• [PROBLEM STATEMENT]: Search the records for the string "amongst" and copy every line where it turns up.

• [MATERIAL FOR THE TASK]:
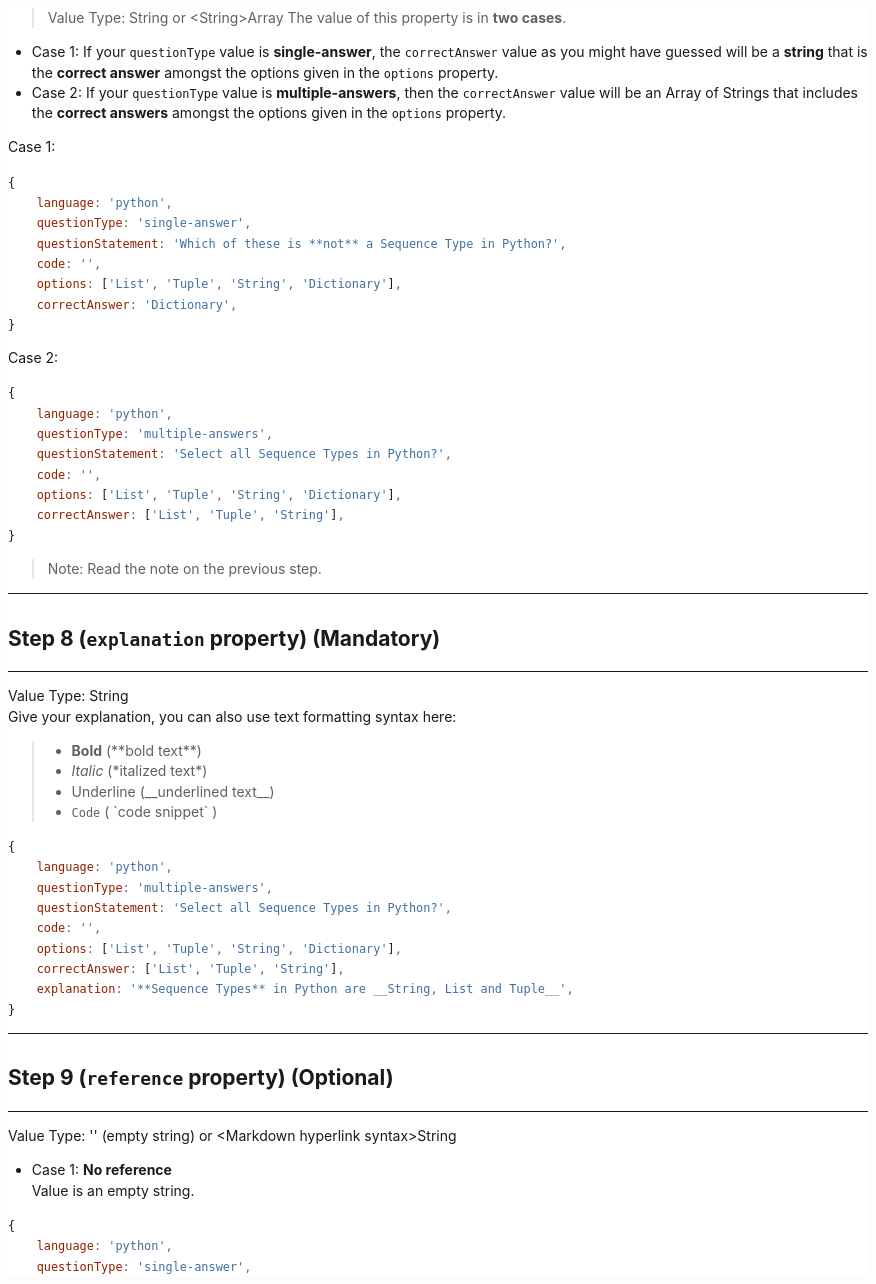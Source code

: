 > Value Type: String or \<String\>Array
The value of this property is in **two cases**.
* Case 1: If your `questionType` value is **single-answer**, the `correctAnswer` value as you might have guessed will be a **string** that is the **correct answer** amongst the options given in the `options` property.
* Case 2: If your `questionType` value is **multiple-answers**, then the `correctAnswer` value will be an Array of Strings that includes the **correct answers** amongst the options given in the `options` property.

Case 1:
```js
{
    language: 'python',
    questionType: 'single-answer',
    questionStatement: 'Which of these is **not** a Sequence Type in Python?',
    code: '',
    options: ['List', 'Tuple', 'String', 'Dictionary'],
    correctAnswer: 'Dictionary',
}
```
Case 2:
```js
{
    language: 'python',
    questionType: 'multiple-answers',
    questionStatement: 'Select all Sequence Types in Python?',
    code: '',
    options: ['List', 'Tuple', 'String', 'Dictionary'],
    correctAnswer: ['List', 'Tuple', 'String'],
}
```
> Note: Read the note on the previous step.
---
## Step 8 (`explanation` property) (Mandatory)
---
Value Type: String\
Give your explanation, you can also use text formatting syntax here:
> * **Bold** (\*\*bold text\*\*)
> * *Italic* (\*italized text\*)
> * Underline (\_\_underlined text\_\_)
> * `Code` ( \`code snippet\` )
```js
{
    language: 'python',
    questionType: 'multiple-answers',
    questionStatement: 'Select all Sequence Types in Python?',
    code: '',
    options: ['List', 'Tuple', 'String', 'Dictionary'],
    correctAnswer: ['List', 'Tuple', 'String'],
    explanation: '**Sequence Types** in Python are __String, List and Tuple__',
}
```
---
## Step 9 (`reference` property) (Optional)
---
Value Type: '' (empty string) or \<Markdown hyperlink syntax\>String
* Case 1: **No reference**\
Value is an empty string.
```js
{
    language: 'python',
    questionType: 'single-answer',
```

• [RESULT OF THIS TASK]:
* Case 1: If your `questionType` value is **single-answer**, the `correctAnswer` value as you might have guessed will be a **string** that is the **correct answer** amongst the options given in the `options` property.
* Case 2: If your `questionType` value is **multiple-answers**, then the `correctAnswer` value will be an Array of Strings that includes the **correct answers** amongst the options given in the `options` property.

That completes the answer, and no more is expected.